Federal Amendments Don’t Change Requirements for Alaska Waterfowl Stamps, Hunting Licenses
- ADF&G Press Release

Sam Cotten, Commissioner
P.O. Box 115526
Juneau, Alaska 99811-5526

Press Release: March 17, 2016

Contact: Dan Rosenberg, State Waterfowl Coordinator, Anchorage, (907) 267-2453

Federal Amendments Don’t Change Requirements for Alaska Waterfowl Stamps, Hunting Licenses

(Juneau) — Springtime is only weeks away and Alaska’s skies will soon fill with returning ducks and geese. This is an important time of year for rural hunters seeking a traditional food source, but amendments made in 2015 to the federal Migratory Bird Hunting and Conservation Stamp Act have left many with questions about current federal and state waterfowl hunting laws.

The Alaska Department of Fish and Game reminds subsistence waterfowl hunters that the federal amendments do not change Alaska’s state waterfowl stamp or hunting license requirements. Waterfowl hunters in Alaska must have a current, signed $5 Alaska state waterfowl stamp and hunting license in possession while hunting waterfowl anywhere in the state at any time during the year. This regulation applies to all waterfowl hunters except for Alaska residents who qualify for exemption based on age, income, or veteran’s disability.
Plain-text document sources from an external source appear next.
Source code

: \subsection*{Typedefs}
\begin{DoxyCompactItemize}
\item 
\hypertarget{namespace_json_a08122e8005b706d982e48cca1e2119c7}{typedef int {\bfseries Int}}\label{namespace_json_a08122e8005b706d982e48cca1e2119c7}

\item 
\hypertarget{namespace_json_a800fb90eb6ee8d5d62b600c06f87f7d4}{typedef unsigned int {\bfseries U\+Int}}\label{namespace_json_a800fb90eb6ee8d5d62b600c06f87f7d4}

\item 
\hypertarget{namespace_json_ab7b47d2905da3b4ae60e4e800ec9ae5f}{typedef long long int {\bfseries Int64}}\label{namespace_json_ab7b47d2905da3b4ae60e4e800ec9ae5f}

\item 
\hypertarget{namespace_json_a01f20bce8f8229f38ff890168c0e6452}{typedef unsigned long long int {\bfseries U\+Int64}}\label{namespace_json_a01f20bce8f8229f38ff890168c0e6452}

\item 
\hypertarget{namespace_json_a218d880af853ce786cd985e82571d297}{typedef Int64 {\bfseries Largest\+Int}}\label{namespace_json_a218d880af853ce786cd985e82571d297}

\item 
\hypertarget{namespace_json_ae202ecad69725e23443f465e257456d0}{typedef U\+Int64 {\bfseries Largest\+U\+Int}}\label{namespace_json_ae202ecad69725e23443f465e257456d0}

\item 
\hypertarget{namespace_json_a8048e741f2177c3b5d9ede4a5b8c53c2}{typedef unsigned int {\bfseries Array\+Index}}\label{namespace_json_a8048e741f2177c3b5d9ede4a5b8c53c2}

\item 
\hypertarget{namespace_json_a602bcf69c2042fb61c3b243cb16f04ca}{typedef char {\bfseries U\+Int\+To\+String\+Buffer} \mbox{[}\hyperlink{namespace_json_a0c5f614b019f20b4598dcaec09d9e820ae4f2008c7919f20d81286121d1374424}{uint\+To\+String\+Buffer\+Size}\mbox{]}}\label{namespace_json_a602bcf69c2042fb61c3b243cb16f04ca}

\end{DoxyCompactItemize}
For details, see the 2015-16 Alaska state waterfowl hunting regulations booklet available in department offices, or view it online at https://www.adfg.alaska.gov/static/regulations/wildliferegulations/pdfs/waterfowl.pdf .
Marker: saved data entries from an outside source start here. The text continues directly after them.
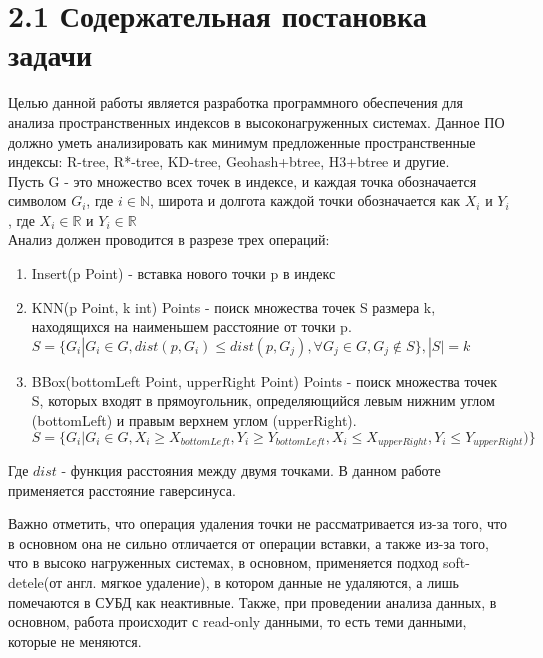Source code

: \label{cha:statement}

\section{2.1 Содержательная постановка задачи}

Целью данной работы является разработка программного обеспечения для анализа пространственных индексов в высоконагруженных системах. Данное ПО должно уметь анализировать как минимум предложенные пространственные индексы: R-tree, R*-tree, KD-tree, Geohash+btree, H3+btree и другие.\\
Пусть G - это множество всех точек в индексе, и каждая точка обозначается символом $G_i$, где $i \in \mathbb{N}$, широта и долгота каждой точки обозначается как $X_i$ и $Y_i$, где $X_i \in \mathbb{R}$ и $Y_i \in \mathbb{R}$\\
Анализ должен проводится в разрезе трех операций:
\begin{enumerate}
    \item  Insert(p Point) - вставка нового точки p в индекс
    \item  KNN(p Point, k int) Points -  поиск множества точек S размера k, находящихся на наименьшем расстояние от точки p. $S=\{G_i | G_i \in G, dist(p, G_i) \leq dist(p, G_j),  \forall G_j \in G, G_j \notin S \}, |S| = k$
    \item  BBox(bottomLeft Point, upperRight Point) Points - поиск множества точек S, которых входят в прямоугольник, определяющийся левым нижним углом (bottomLeft) и правым верхнем углом (upperRight). $S=\{G_i | G_i \in G, X_i \geq X_{bottomLeft}, Y_i \geq Y_{bottomLeft}, X_i \leq X_{upperRight}, Y_i \leq Y_{upperRight} )\}$
\end{enumerate}
Где $dist$ - функция расстояния между двумя точками. В данном работе применяется расстояние гаверсинуса. 

Важно отметить, что операция удаления точки не рассматривается из-за того, что в основном она не сильно отличается от операции вставки\cite{bayerIndices}, а также из-за того, что в высоко нагруженных системах, в основном, применяется подход soft-detele(от англ. мягкое удаление), в котором данные не удаляются, а лишь помечаются в СУБД как неактивные. Также, при проведении анализа данных, в основном, работа происходит с read-only данными, то есть теми данными, которые не меняются.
Amendments made last year to the Migratory Bird Hunting and Conservation Stamp Act raised federal waterfowl stamp prices from $15 to $25 and redefined who must possess a federal stamp to hunt waterfowl in Alaska. Under the amendments, the following Alaska residents are not required to purchase federal waterfowl stamps while hunting waterfowl in Alaska:

  1. Permanent rural residents of an “included area.”
  2. Permanent rural residents who are eligible for subsistence under the Alaska National Interest Lands Conservation Act.

“Included areas” are those areas where spring/summer migratory bird subsistence harvest is currently legal. Included areas and subsistence harvest regulations are available at: http://www.fws.gov/alaska/ambcc/Regulations.htm.
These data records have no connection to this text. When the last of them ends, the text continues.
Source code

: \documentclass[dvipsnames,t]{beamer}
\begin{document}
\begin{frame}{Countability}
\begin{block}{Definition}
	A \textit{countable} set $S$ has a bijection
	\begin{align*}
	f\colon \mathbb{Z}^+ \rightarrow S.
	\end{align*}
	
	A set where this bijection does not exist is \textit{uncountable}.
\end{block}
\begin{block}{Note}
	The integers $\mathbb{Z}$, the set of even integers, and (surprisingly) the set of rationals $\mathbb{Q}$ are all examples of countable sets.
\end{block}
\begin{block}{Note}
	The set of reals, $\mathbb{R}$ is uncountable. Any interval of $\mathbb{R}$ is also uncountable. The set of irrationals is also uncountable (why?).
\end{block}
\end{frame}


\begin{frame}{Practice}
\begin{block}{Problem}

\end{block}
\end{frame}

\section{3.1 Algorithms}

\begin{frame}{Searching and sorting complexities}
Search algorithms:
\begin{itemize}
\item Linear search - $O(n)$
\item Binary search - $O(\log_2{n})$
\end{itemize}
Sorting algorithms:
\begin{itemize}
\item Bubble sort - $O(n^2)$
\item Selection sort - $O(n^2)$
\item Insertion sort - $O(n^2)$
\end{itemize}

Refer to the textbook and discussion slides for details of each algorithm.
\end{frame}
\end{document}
Subsistence waterfowl hunters in western Alaska are reminded that regulations for hunting emperor geese have not changed. There is no open season for emperor geese in 2016.

Subsistence waterfowl hunting seasons are scheduled to open on April 2. For questions concerning federal stamp requirements, contact the U.S. Fish and Wildlife Service Office of Law Enforcement at (907) 786-3311.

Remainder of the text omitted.